Gluten Free Bagel Sandwich With Lemon Herb Ricotta And Poached Egg
- Two of The Greater Knead NY Style gluten free Tomato Basel Bagel
- 4 avocados, peeled and sliced
- 4 eggs
1 cups ricotta cheese (or dairy free alt)
- 1 tsp garlic, minced
- 2 tbsp extra virgin olive
- coarse salt, to taste
- Black pepper, to taste
- Chili flakes, to taste
- 1 tsp lemon zest
- 2 tsp lemon juice
- ¼ cup fresh herbs finely chopped OR 2 tbsp dried herbs or herb mix
For the Ricotta - Mix the ricotta with the other ingredients and taste to assess flavor. Adjust herbs, olive oil, seasoning to taste.
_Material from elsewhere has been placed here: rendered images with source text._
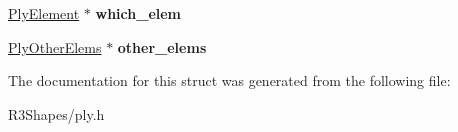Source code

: \begin{DoxyCompactItemize}
\item 
\hyperlink{struct_ply_element}{Ply\+Element} $\ast$ {\bfseries which\+\_\+elem}\hypertarget{struct_ply_file_a8446d1253e51c33fc1149d87d60d91c9}{}\label{struct_ply_file_a8446d1253e51c33fc1149d87d60d91c9}

\item 
\hyperlink{struct_ply_other_elems}{Ply\+Other\+Elems} $\ast$ {\bfseries other\+\_\+elems}\hypertarget{struct_ply_file_aceb5a35f93d4ab5df12713e1b62e838b}{}\label{struct_ply_file_aceb5a35f93d4ab5df12713e1b62e838b}

\end{DoxyCompactItemize}


The documentation for this struct was generated from the following file\+:\begin{DoxyCompactItemize}
\item 
R3\+Shapes/ply.\+h\end{DoxyCompactItemize}
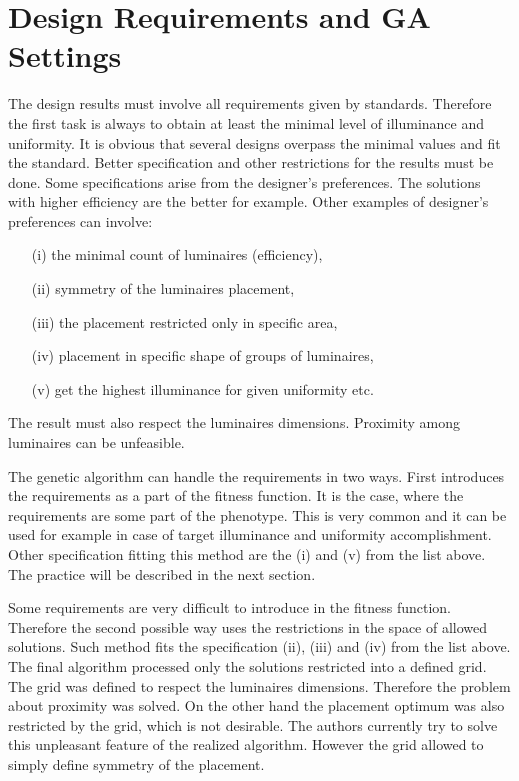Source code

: \section{Design Requirements and GA Settings}
The design results must involve all requirements given by standards. Therefore the first task is always to obtain at least the minimal level of illuminance and uniformity. It is obvious that several designs overpass the minimal values and fit the standard. Better specification and other restrictions for the results must be done. Some specifications arise from the designer's preferences. The solutions with higher efficiency are the better for example. Other examples of designer's preferences can involve:

\begin{enumerate}
	\item[(i)] the minimal count of luminaires (efficiency),
	\item[(ii)] symmetry of the luminaires placement,
	\item[(iii)] the placement restricted only in specific area,
	\item[(iv)] placement in specific shape of groups of luminaires,
	\item[(v)] get the highest illuminance for given uniformity etc.
\end{enumerate}

The result must also respect the luminaires dimensions. Proximity among luminaires can be unfeasible.

The genetic algorithm can handle the requirements in two ways. First introduces the requirements as a part of the fitness function. It is the case, where the requirements are some part of the phenotype. This is very common and it can be used for example in case of target illuminance and uniformity accomplishment. Other specification fitting this method are the (i) and (v) from the list above. The practice will be described in the next section. 

Some requirements are very difficult to introduce in the fitness function. Therefore the second possible way uses the restrictions in the space of allowed solutions. Such method fits the specification (ii), (iii) and (iv) from the list above. The final algorithm processed only the solutions restricted into a defined grid. The grid was defined to respect the luminaires dimensions. Therefore the problem about proximity was solved. On the other hand the placement optimum was also restricted by the grid, which is not desirable. The authors currently try to solve this unpleasant feature of the realized algorithm. However the grid allowed to simply define symmetry of the placement.

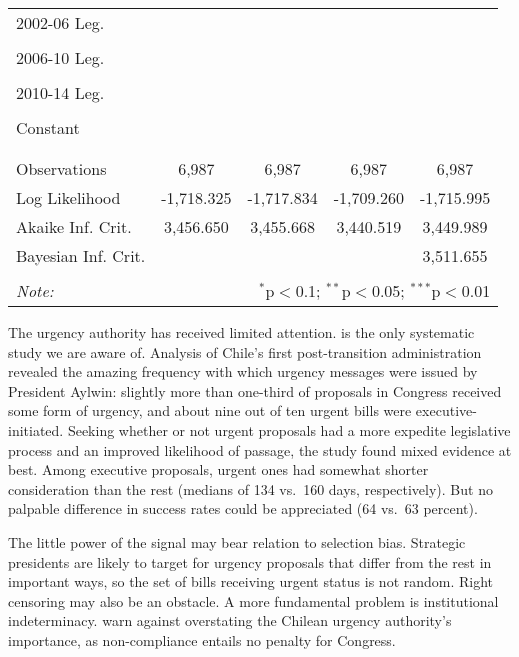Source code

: \begin{table}
\begin{tabular}{@{\extracolsep{0pt}}lD{.}{.}{-3} D{.}{.}{-3} D{.}{.}{-3} D{.}{.}{-3} }
 2002-06 Leg.              &  \\ 
                           &  \\ 
 2006-10 Leg.              &   \\ 
                           &  \\ 
 2010-14 Leg.              &   \\ 
                           &  \\ 
 Constant                  &}      \\ 
                           &    \\ 
\hline \\[-1.8ex] 
Observations & \multicolumn{1}{c}{6,987} & \multicolumn{1}{c}{6,987} & \multicolumn{1}{c}{6,987} & \multicolumn{1}{c}{6,987} \\ 
Log Likelihood & \multicolumn{1}{c}{-1,718.325} & \multicolumn{1}{c}{-1,717.834} & \multicolumn{1}{c}{-1,709.260} & \multicolumn{1}{c}{-1,715.995} \\ 
Akaike Inf. Crit. & \multicolumn{1}{c}{3,456.650} & \multicolumn{1}{c}{3,455.668} & \multicolumn{1}{c}{3,440.519} & \multicolumn{1}{c}{3,449.989} \\ 
Bayesian Inf. Crit. &  &  &  & \multicolumn{1}{c}{3,511.655} \\ 
\hline 
\hline \\[-1.8ex] 
\textit{Note:}  & \multicolumn{4}{r}{$^{*}$p$<$0.1; $^{**}$p$<$0.05; $^{***}$p$<$0.01} \\ 
\end{tabular} 
\end{table} 



The urgency authority has received limited attention. \citet{siavelis.2002} is the only systematic study we are aware of. Analysis of Chile's first post-transition administration revealed the amazing frequency with which urgency messages were issued by President Aylwin: slightly more than one-third of proposals in Congress received some form of urgency, and about nine out of ten urgent bills were executive-initiated. Seeking whether or not urgent proposals had a more expedite legislative process and an improved likelihood of passage, the study found mixed evidence at best. Among executive proposals, urgent ones had somewhat shorter consideration than the rest (medians of 134 vs.\ 160 days, respectively). But no palpable difference in success rates could be appreciated (64 vs.\ 63 percent). 

The little power of the signal may bear relation to selection bias. Strategic presidents are likely to target for urgency proposals that differ from the rest in important ways, so the set of bills receiving urgent status is not random. Right censoring may also be an obstacle. A more fundamental problem is institutional indeterminacy. \citet{berrios.gamboa.fiscChile.2006} warn against overstating the Chilean urgency authority's importance, as non-compliance entails no penalty for Congress. %

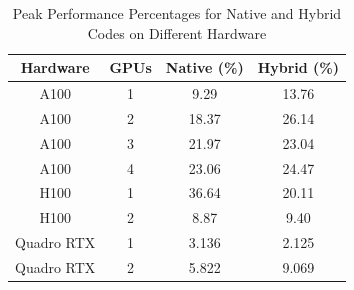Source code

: \begin{table}[htbp]
\centering
\begin{tabular}{|c|c|c|c|}
\hline
\textbf{Hardware} & \textbf{GPUs} & \textbf{Native (\%)} & \textbf{Hybrid (\%)} \\ \hline
A100              & 1             & 9.29                 & 13.76                \\ \hline
A100              & 2             & 18.37                & 26.14                \\ \hline
A100              & 3             & 21.97                & 23.04                \\ \hline
A100              & 4             & 23.06                & 24.47                \\ \hline
H100              & 1             & 36.64                & 20.11                \\ \hline
H100              & 2             & 8.87                 & 9.40                 \\ \hline
Quadro RTX        & 1             & 3.136                & 2.125                \\ \hline
Quadro RTX        & 2             & 5.822                & 9.069                \\ \hline
\end{tabular}
\caption{Peak Performance Percentages for Native and Hybrid Codes on Different Hardware}
\label{tab:ppp}
\end{table}





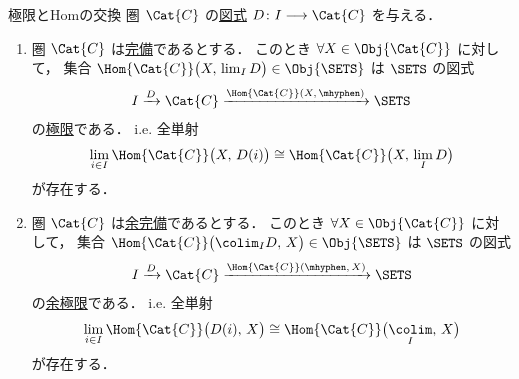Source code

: \documentclass[TQFT_main]{subfiles}
\begin{document}
\begin{myprop}[label=prop:lim-colim-basic,breakable]{極限とHomの交換}
    圏 $\Cat{C}$ の\hyperref[def:diagram]{図式} $D \colon I \lto \Cat{C}$ を与える．
    \begin{enumerate}
        \item 圏 $\Cat{C}$ は\hyperref[def:complete]{完備}であるとする．
        このとき $\forall X \in \Obj{\Cat{C}}$ に対して，
        集合 $\Hom{\Cat{C}} \bigl( X,\, \lim_I D \bigr) \in \Obj{\SETS}$ は $\SETS$ の図式
        \begin{align}
            \label{eq:diag-post}
            I \xrightarrow{D} \Cat{C} \xrightarrow{\Hom{\Cat{C}}(X,\, \mhyphen)} \SETS
        \end{align}
        の\hyperref[def:lim]{極限}である．
        i.e. 全単射
        \begin{align}
            \lim_{i \in I} \Hom{\Cat{C}} \bigl( X,\, D(i) \bigr) \cong \Hom{\Cat{C}} \bigl( X,\, \lim_I D \bigr) 
        \end{align}
        が存在する．
        \item  圏 $\Cat{C}$ は\hyperref[def:complete]{余完備}であるとする．
        このとき $\forall X \in \Obj{\Cat{C}}$ に対して，
        集合 $\Hom{\Cat{C}} \bigl( \colim_I D,\, X \bigr) \in \Obj{\SETS}$ は $\SETS$ の図式
        \begin{align}
            \label{eq:diag-pre}
            I \xrightarrow{D} \Cat{C} \xrightarrow{\Hom{\Cat{C}}(\mhyphen,\, X)} \SETS
        \end{align}
        の\hyperref[def:colim]{余極限}である．
        i.e. 全単射
        \begin{align}
            \lim_{i \in I} \Hom{\Cat{C}} \bigl( D(i),\, X\bigr) \cong \Hom{\Cat{C}} \bigl(\underset{I}{\colim},\, X \bigr) 
        \end{align}
        が存在する．
    \end{enumerate}
\end{myprop}
\end{document}
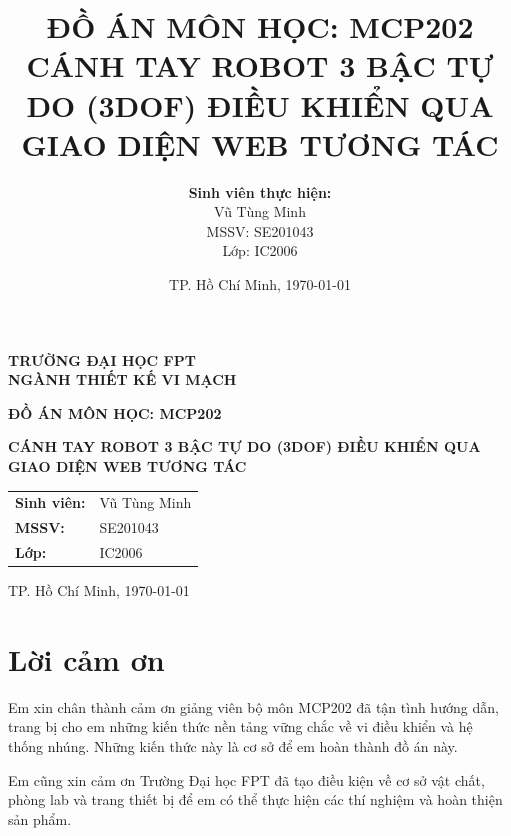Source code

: \documentclass[12pt, a4paper, oneside]{report}
\title{
    \textbf{ĐỒ ÁN MÔN HỌC: MCP202} \\
    \vspace{1.5cm}
    \LARGE \textbf{CÁNH TAY ROBOT 3 BẬC TỰ DO (3DOF) ĐIỀU KHIỂN QUA GIAO DIỆN WEB TƯƠNG TÁC}
}
\author{
    \textbf{Sinh viên thực hiện:} \\
    Vũ Tùng Minh \\
    MSSV: SE201043 \\
    Lớp: IC2006
}
\date{TP. Hồ Chí Minh, \today}
\numberwithin{equation}{chapter} %
\numberwithin{figure}{chapter}   %
\numberwithin{table}{chapter}    %
\begin{document}
\begin{titlepage}
    \centering
    \textbf{TRƯỜNG ĐẠI HỌC FPT} \\
    \textbf{NGÀNH THIẾT KẾ VI MẠCH} \\
    \vspace{3cm}
    
    {\Large \textbf{ĐỒ ÁN MÔN HỌC: MCP202}} \\
    \vspace{2cm}
    
    {\Huge \bfseries CÁNH TAY ROBOT 3 BẬC TỰ DO (3DOF) ĐIỀU KHIỂN QUA GIAO DIỆN WEB TƯƠNG TÁC} \\
    \vspace{3cm}
    
    \begin{minipage}{0.6\textwidth}
        \large
        \raggedright
        \begin{tabular}{ll}
            \textbf{Sinh viên:} & Vũ Tùng Minh \\
            \textbf{MSSV:}      & SE201043 \\
            \textbf{Lớp:}       & IC2006
        \end{tabular}
    \end{minipage}
    
    \vfill
    {\large TP. Hồ Chí Minh, \today}
\end{titlepage}

\cleardoublepage
{} %

\chapter*{Lời cảm ơn}

Em xin chân thành cảm ơn giảng viên bộ môn MCP202 đã tận tình hướng dẫn, trang bị cho em những kiến thức nền tảng vững chắc về vi điều khiển và hệ thống nhúng. Những kiến thức này là cơ sở để em hoàn thành đồ án này.

Em cũng xin cảm ơn Trường Đại học FPT đã tạo điều kiện về cơ sở vật chất, phòng lab và trang thiết bị để em có thể thực hiện các thí nghiệm và hoàn thiện sản phẩm.
\end{document}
For the eggs - Place a 12-inch skillet over medium-high heat and add enough water to come about 2 inches up the side of the skillet. Add the vinegar and a teaspoon of salt and bring to a simmer. Crack each egg gently into a ramekin or similar small dish then transfer the egg very carefully into the simmering water in the skillet. Repeat until all four eggs are in. Turn off heat, cover the pan and set a timer for 5 minutes. Gently remove each egg with a slotted spoon and allow excess water to drip before transferring each egg to the sandwich or a paper towel lined plate.
The Greater Knead NY Style Bagel - Slice gluten free bagels in half horizontally and toast until golden.
Assemble – Spread the Ricotta cheese on the bagel slices. Top with avocado slices and poached egg. Sprinkle some coarse salt, crushed black pepper and a pinch of chili flakes on top. Enjoy it warm!